= Beginning of Section =
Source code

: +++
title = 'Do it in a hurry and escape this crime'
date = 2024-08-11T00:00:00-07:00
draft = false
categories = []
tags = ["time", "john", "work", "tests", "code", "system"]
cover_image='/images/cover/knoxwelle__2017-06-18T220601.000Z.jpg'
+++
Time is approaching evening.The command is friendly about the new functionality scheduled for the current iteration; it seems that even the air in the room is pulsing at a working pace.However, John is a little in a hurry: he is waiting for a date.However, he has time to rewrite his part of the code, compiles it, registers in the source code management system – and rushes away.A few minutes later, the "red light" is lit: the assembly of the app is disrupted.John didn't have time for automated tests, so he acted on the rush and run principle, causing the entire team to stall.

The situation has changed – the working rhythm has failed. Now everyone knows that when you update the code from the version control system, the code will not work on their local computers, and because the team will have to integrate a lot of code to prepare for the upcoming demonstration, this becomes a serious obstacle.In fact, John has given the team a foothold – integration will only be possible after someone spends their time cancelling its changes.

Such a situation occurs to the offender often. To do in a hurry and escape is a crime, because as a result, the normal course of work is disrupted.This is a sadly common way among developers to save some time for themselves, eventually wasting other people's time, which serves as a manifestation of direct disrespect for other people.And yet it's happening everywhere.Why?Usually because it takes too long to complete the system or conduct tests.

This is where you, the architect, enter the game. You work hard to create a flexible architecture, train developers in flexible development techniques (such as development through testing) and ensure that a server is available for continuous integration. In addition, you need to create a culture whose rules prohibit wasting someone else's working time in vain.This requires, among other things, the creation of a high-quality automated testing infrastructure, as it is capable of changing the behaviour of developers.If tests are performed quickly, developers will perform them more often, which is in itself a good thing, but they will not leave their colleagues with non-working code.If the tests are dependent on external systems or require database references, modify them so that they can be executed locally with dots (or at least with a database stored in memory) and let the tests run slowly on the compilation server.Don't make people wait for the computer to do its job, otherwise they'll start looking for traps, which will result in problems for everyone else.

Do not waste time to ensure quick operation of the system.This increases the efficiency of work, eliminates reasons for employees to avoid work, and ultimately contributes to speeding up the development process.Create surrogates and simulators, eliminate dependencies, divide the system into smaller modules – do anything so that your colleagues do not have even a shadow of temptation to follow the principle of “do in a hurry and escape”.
= End of Section =
About this task> Exactly as it stands, output the whole listing.

Exercise answer>
Source code

: +++
title = 'Do it in a hurry and escape this crime'
date = 2024-08-11T00:00:00-07:00
draft = false
categories = []
tags = ["time", "john", "work", "tests", "code", "system"]
cover_image='/images/cover/knoxwelle__2017-06-18T220601.000Z.jpg'
+++
Time is approaching evening.The command is friendly about the new functionality scheduled for the current iteration; it seems that even the air in the room is pulsing at a working pace.However, John is a little in a hurry: he is waiting for a date.However, he has time to rewrite his part of the code, compiles it, registers in the source code management system – and rushes away.A few minutes later, the "red light" is lit: the assembly of the app is disrupted.John didn't have time for automated tests, so he acted on the rush and run principle, causing the entire team to stall.

The situation has changed – the working rhythm has failed. Now everyone knows that when you update the code from the version control system, the code will not work on their local computers, and because the team will have to integrate a lot of code to prepare for the upcoming demonstration, this becomes a serious obstacle.In fact, John has given the team a foothold – integration will only be possible after someone spends their time cancelling its changes.

Such a situation occurs to the offender often. To do in a hurry and escape is a crime, because as a result, the normal course of work is disrupted.This is a sadly common way among developers to save some time for themselves, eventually wasting other people's time, which serves as a manifestation of direct disrespect for other people.And yet it's happening everywhere.Why?Usually because it takes too long to complete the system or conduct tests.

This is where you, the architect, enter the game. You work hard to create a flexible architecture, train developers in flexible development techniques (such as development through testing) and ensure that a server is available for continuous integration. In addition, you need to create a culture whose rules prohibit wasting someone else's working time in vain.This requires, among other things, the creation of a high-quality automated testing infrastructure, as it is capable of changing the behaviour of developers.If tests are performed quickly, developers will perform them more often, which is in itself a good thing, but they will not leave their colleagues with non-working code.If the tests are dependent on external systems or require database references, modify them so that they can be executed locally with dots (or at least with a database stored in memory) and let the tests run slowly on the compilation server.Don't make people wait for the computer to do its job, otherwise they'll start looking for traps, which will result in problems for everyone else.

Do not waste time to ensure quick operation of the system.This increases the efficiency of work, eliminates reasons for employees to avoid work, and ultimately contributes to speeding up the development process.Create surrogates and simulators, eliminate dependencies, divide the system into smaller modules – do anything so that your colleagues do not have even a shadow of temptation to follow the principle of “do in a hurry and escape”.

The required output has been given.